Le 16 novembre 1919, Léon Blum est élu de justesse député du 2ème secteur de Paris. Jusqu’à l’infâme journée du 10 juillet 1940, il occupa ce banc. D’abord au nom du département de la Seine, puis, à partir de 1929, de celui l’Aude.

Pourquoi honorons-nous aujourd’hui sa mémoire ? Pourquoi ai-je l’impression que les mots me manquent pour qualifier avec justesse tout ce dont il est question ici ? Pourquoi, en un mot, Léon Blum est-il si important ?

Il y eut Jaurès, qui tant de fois enflamma cet hémicycle, fit trembler ces murs, inonda ces travées de l’éloquence des grands éveillés. Il y aura Mitterrand, qui partit ici à la conquête d’un pouvoir émancipateur pour ceux qui souffrent et ceux qui espèrent. Entre les deux, il y eut Léon Blum. Jaurès, Blum, Mitterrand. Trois géants de la pensée, de l’action et du verbe, trois astres qui éclairent l’histoire du socialisme, trois héritages que le socialisme, généreux, offrit à la République française. Evoquer Léon Blum, c’est évoquer les deux autres, puisque c’est exprimer ce qui, à chaque époque de notre modernité industrielle, sut apaiser la soif de justice de nos compatriotes, des travailleurs, des jeunesses, des résolus et des rêveurs.

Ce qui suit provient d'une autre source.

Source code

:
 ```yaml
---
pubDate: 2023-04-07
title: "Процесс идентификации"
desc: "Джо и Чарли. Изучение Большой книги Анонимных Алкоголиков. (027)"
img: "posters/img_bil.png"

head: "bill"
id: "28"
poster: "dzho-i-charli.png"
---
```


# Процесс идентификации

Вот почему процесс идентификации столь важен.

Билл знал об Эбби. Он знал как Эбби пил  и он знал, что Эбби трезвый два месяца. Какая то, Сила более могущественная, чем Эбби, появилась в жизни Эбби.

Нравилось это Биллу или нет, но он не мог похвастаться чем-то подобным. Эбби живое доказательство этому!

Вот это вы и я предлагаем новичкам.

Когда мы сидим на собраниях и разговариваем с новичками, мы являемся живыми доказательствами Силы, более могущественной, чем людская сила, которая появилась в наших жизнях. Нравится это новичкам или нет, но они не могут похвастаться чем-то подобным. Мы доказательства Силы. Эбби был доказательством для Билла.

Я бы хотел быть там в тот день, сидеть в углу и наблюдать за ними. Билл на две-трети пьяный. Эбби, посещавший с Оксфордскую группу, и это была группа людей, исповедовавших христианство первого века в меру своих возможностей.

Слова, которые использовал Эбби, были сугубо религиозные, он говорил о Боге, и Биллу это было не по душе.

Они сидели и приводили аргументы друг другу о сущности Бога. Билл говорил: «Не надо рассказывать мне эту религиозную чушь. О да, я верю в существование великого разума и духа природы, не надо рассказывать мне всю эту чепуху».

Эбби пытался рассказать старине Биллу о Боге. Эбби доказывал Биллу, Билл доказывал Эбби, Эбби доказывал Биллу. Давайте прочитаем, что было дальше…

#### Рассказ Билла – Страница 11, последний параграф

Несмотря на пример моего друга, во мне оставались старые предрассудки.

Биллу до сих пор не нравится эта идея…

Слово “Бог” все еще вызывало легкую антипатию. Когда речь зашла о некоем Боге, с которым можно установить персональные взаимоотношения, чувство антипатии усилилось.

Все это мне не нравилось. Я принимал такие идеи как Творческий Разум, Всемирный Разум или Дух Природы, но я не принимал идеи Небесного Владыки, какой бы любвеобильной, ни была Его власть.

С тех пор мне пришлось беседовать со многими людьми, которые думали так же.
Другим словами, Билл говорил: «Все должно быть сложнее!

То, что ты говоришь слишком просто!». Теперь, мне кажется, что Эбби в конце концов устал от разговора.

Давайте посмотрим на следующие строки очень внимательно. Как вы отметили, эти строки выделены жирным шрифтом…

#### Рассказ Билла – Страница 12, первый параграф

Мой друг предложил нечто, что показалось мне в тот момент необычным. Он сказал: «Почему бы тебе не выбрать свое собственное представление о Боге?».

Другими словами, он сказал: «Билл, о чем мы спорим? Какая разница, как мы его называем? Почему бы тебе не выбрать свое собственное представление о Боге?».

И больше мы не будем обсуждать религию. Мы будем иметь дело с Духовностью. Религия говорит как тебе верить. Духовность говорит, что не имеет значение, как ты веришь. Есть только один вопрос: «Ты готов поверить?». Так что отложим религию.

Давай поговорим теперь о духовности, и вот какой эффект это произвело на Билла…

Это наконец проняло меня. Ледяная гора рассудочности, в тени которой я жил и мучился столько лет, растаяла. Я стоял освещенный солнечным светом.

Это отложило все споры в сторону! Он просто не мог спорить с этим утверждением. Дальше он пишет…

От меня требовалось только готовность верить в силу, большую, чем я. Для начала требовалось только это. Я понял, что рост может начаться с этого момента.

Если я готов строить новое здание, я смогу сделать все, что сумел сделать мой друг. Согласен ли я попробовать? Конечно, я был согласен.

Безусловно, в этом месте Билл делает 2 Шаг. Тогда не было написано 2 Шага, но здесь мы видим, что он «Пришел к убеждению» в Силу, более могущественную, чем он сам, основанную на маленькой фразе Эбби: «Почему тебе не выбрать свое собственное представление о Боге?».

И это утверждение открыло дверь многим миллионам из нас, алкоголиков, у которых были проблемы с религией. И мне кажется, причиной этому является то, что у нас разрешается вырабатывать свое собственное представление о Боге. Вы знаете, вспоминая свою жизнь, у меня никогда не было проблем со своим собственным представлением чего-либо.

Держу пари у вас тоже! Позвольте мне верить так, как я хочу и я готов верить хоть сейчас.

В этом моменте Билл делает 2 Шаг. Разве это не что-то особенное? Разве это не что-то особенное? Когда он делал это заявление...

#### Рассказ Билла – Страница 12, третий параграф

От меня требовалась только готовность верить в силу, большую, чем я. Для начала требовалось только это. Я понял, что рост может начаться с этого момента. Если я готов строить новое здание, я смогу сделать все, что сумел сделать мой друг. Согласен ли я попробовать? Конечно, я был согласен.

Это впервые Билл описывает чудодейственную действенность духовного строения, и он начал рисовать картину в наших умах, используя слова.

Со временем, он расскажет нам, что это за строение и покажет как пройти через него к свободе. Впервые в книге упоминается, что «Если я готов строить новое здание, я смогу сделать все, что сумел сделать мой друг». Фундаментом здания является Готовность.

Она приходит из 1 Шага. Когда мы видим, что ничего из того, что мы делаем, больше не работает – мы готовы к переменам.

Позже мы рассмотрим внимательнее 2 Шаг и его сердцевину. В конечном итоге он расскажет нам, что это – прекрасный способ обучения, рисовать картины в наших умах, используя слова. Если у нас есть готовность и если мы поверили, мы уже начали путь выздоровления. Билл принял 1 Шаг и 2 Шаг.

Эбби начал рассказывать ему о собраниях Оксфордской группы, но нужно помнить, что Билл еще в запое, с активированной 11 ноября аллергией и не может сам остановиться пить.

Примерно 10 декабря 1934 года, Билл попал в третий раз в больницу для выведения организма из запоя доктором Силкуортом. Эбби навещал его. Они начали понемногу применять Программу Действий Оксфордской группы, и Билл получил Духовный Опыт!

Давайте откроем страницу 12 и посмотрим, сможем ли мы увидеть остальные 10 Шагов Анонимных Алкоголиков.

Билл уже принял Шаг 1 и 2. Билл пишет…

Comme Jaurès et Mitterrand, Léon Blum est un homme qui lit, qui pense, qui réfléchit, un homme dont les racines puisent dans les philosophies antiques, dans la littérature classique, dans la poésie romantique, les eaux vives de l’esprit dont la synthèse est une machine de combat politique. Pour ces hommes dont la parole est déjà une marche, un assaut et une catapulte, il n’y a pas d’un côté la pensée et de l’autre l’action. Il n’y a pas d’un côté la stérile contemplation des vérités et des beautés éternelles, et de l’autre, la carrière des honneurs.

Pour ces hommes, tout est lié, et d’abord à ce que Castoriadis appelait l’imagination radicale. Imaginer, pour ces amoureux des lettres, c’était se trouver en état de veille permanente, c’était placer la volonté en état de tension perpétuelle. C’était tout mettre en jeu tout le temps, tout ce que pense un homme, tout ce qu’il sait, tout ce qu’il aime, de la musique qui le ravit à la tragédie qui le bouleverse, du concept qu’il analyse au paysage qui l’émeut, car tout, tout servira la cause du peuple. Ecoutons la voix sage et pénétrée de vérité de Léon Blum : « De la révolte des plus nobles sentiments de l’âme humaine, lesté par la vie, méconnu par la société, le socialisme est né de la conscience de l’égalité naturelle, alors que la société où nous vivons est tout entière fondée sur le privilège ». Cette phrase résume le personnage.
Imaginons-le : enfant cultivé, élégant, bien élevé de la bourgeoisie marchande, il écrit des vers dans son adolescence. Lauréat du concours général en philosophie, il intègre l’Ecole normale supérieure de Lucien Herr. Critique littéraire de la mythique Revue blanche, brillant membre du Conseil d’Etat, tout lui réussit. Mais, plongé dans les délices de la connaissance et des fulgurances de l’intelligence, il apprend dans le Capital de Marx, dans les discours des révolutionnaires français, de la bouche même des humbles d’où vient pour lui-même la jouissance tranquille des fruits des bibliothèques.
Pour que quelques-uns lisent, il faut que presque tous s’épuisent. Mitterrand, merveilleux lecteur, détestait qu’on remette en cause le marxisme de Blum.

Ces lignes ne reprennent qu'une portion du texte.